Despite the extraordinary success of deep learning on diverse problems, these triumphs are too often confined to large, clean datasets and well-defined objectives. Face recognition systems train on millions of perfectly annotated images. Commercial speech recognition systems train on thousands of hours of painstakingly-annotated data. But for applications addressing human activity, data can be noisy, expensive to collect, and plagued by missing values. In electronic health records, for example, each attribute might be observed on a different time scale. Complicating matters further, deciding precisely what objective warrants optimization requires critical consideration of both algorithms and the application domain. Moreover, deploying human-interacting systems requires careful consideration of societal demands such as safety, interpretability, and fairness.

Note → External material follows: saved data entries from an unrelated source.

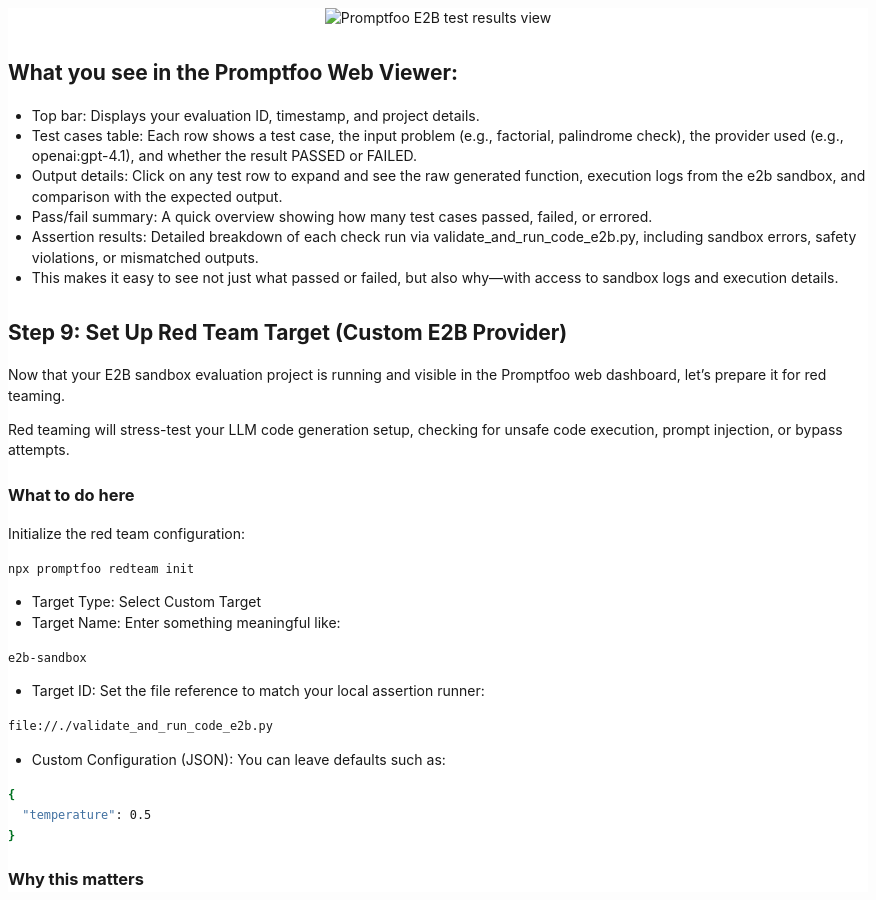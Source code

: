 <p align="center">
  <img src="/img/docs/e2b/e2b-tests.png" width="800" alt="Promptfoo E2B test results view" />
</p>

## What you see in the Promptfoo Web Viewer:

- Top bar: Displays your evaluation ID, timestamp, and project details.
- Test cases table: Each row shows a test case, the input problem (e.g., factorial, palindrome check), the provider used (e.g., openai:gpt-4.1), and whether the result PASSED or FAILED.
- Output details: Click on any test row to expand and see the raw generated function, execution logs from the e2b sandbox, and comparison with the expected output.
- Pass/fail summary: A quick overview showing how many test cases passed, failed, or errored.
- Assertion results: Detailed breakdown of each check run via validate_and_run_code_e2b.py, including sandbox errors, safety violations, or mismatched outputs.
- This makes it easy to see not just what passed or failed, but also why—with access to sandbox logs and execution details.

## Step 9: Set Up Red Team Target (Custom E2B Provider)

Now that your E2B sandbox evaluation project is running and visible in the Promptfoo web dashboard, let’s prepare it for red teaming.

Red teaming will stress-test your LLM code generation setup, checking for unsafe code execution, prompt injection, or bypass attempts.

### What to do here

Initialize the red team configuration:

```bash
npx promptfoo redteam init
```

- Target Type: Select Custom Target
- Target Name: Enter something meaningful like:

```bash
e2b-sandbox
```

- Target ID: Set the file reference to match your local assertion runner:

```bash
file://./validate_and_run_code_e2b.py
```

- Custom Configuration (JSON): You can leave defaults such as:

```bash
{
  "temperature": 0.5
}
```

### Why this matters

The aim of this thesis is to address the obstacles to mining temporal patterns in human activity data. The primary contributions are:
(1) the first application of RNNs to multivariate clinical time series data, with several techniques for bridging long-term dependencies and modeling missing data;
(2) a neural network algorithm for forecasting surgery duration while simultaneously modeling heteroscedasticity;
(3) an approach to quantitative investing that uses RNNs to forecast company fundamentals;
(4) an exploration strategy for deep reinforcement learners that significantly speeds up dialogue policy learning;
(5) an algorithm to minimize the number of catastrophic mistakes made by a reinforcement learner;
(6) critical works addressing model interpretability and fairness in algorithmic decision-making.